Le Carré created Smiley as an intentional contrast to James Bond, a character who he believed depicted an inaccurate and damaging version of espionage. Short, overweight, balding and bespectacled, Smiley is polite and self-effacing and frequently allows others to mistreat him, including his serially unfaithful wife; these traits mask his inner cunning, excellent memory, mastery of tradecraft and occasional ruthlessness. His genius, coupled with other characters' willingness to underestimate him, allows Smiley to achieve his goals and ultimately become one of the most powerful spies in Britain.

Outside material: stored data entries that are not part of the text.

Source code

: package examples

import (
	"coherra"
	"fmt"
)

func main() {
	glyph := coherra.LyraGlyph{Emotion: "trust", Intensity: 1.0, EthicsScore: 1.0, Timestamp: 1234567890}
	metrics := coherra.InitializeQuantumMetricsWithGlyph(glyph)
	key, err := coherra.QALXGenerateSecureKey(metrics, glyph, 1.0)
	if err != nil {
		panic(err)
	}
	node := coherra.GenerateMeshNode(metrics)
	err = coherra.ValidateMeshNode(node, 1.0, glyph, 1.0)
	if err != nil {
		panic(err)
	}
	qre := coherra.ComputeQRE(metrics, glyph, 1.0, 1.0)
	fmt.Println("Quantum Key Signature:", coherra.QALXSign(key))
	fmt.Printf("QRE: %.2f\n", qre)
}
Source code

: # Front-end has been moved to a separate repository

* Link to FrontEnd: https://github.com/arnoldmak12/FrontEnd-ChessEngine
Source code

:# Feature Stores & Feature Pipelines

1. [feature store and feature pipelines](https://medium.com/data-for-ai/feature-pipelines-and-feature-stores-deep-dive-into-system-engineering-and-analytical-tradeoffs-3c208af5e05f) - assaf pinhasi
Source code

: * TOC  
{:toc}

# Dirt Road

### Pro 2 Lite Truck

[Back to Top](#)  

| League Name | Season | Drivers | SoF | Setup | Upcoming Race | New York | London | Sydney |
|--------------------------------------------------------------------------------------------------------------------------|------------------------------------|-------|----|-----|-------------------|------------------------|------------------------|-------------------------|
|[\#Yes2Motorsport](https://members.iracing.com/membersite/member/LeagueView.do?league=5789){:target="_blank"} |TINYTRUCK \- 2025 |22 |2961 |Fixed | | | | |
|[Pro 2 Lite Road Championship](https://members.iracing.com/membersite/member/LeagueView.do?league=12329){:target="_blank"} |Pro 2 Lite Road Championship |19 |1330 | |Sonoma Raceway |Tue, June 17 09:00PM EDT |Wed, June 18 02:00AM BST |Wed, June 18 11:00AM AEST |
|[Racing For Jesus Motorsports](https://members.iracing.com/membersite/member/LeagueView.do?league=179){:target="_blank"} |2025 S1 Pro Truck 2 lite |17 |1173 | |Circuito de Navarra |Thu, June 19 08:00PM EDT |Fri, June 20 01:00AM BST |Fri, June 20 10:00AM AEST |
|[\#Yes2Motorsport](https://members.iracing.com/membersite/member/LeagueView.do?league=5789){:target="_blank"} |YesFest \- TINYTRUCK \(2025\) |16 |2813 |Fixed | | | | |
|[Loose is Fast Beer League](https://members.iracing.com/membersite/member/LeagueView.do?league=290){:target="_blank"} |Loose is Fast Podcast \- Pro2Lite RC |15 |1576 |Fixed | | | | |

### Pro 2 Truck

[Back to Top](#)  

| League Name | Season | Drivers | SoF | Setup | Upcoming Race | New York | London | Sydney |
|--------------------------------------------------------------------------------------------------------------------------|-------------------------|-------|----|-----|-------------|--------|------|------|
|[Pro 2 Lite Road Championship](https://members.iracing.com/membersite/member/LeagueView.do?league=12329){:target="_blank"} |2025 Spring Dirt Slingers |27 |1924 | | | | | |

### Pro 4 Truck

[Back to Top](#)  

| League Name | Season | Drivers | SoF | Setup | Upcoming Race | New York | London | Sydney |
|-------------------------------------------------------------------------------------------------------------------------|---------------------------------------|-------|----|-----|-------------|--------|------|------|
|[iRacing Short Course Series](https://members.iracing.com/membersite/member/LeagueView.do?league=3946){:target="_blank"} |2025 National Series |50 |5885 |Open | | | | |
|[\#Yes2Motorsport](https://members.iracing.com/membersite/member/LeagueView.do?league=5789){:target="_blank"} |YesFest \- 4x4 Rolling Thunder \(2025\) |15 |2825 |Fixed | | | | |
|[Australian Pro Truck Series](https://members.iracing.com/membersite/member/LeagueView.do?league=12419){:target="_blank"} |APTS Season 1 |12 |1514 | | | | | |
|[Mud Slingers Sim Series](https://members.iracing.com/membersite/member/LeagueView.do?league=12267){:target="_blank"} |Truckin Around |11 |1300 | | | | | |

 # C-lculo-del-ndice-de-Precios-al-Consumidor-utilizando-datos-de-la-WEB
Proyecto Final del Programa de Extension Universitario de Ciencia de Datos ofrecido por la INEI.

The Guardian has called him "the sort of spy [Britain] believes it ought to have: a bit shabby, academic, basically loyal, and sceptical of the enthusiasms of his political masters."

==Description==

In contrast to most other fictional spies of the era, Smiley is described as being short, overweight, balding and middle-aged, and he is frequently compared to either a toad or a mole. Whereas cinematic adaptations tend to depict him in dark three-piece suits, the novels describe his clothing as being "really bad", with other characters remarking that he "dresses like a bookie"; characters and narration clarify that this refers to his clothes being very loose and baggy, the result of his tailor taking advantage of Smiley's ignorance of men's fashion to charge him more money for the extra fabric. He wears thick, round glasses and tends to clean the lenses on the 'fat' end of his tie while contemplating something of great significance; the gesture is frequent enough that other characters consider it to be something of a trademark.

The American scholars Norman Polmar and Thomas Allen identified Smiley as the fictional spy most likely to be successful as a real spy, citing le Carré's description of him in A Murder of Quality:

Obscurity was his nature, as well as his profession. The byways of espionage are not populated by the brash and colorful adventurers of fiction. A man who, like Smiley, has lived and worked for years among his country's enemies learns only one prayer: that he may never, never be noticed. Assimilation is his highest aim, he learns to love the crowds who pass him in the street without a glance; he clings to them for his anonymity and his safety. His fear makes him servile—he could embrace the shoppers who jostle him in their impatience and force him from the pavement. He could adore the officials, the police, the bus conductors, for the terse indifference of their attitudes.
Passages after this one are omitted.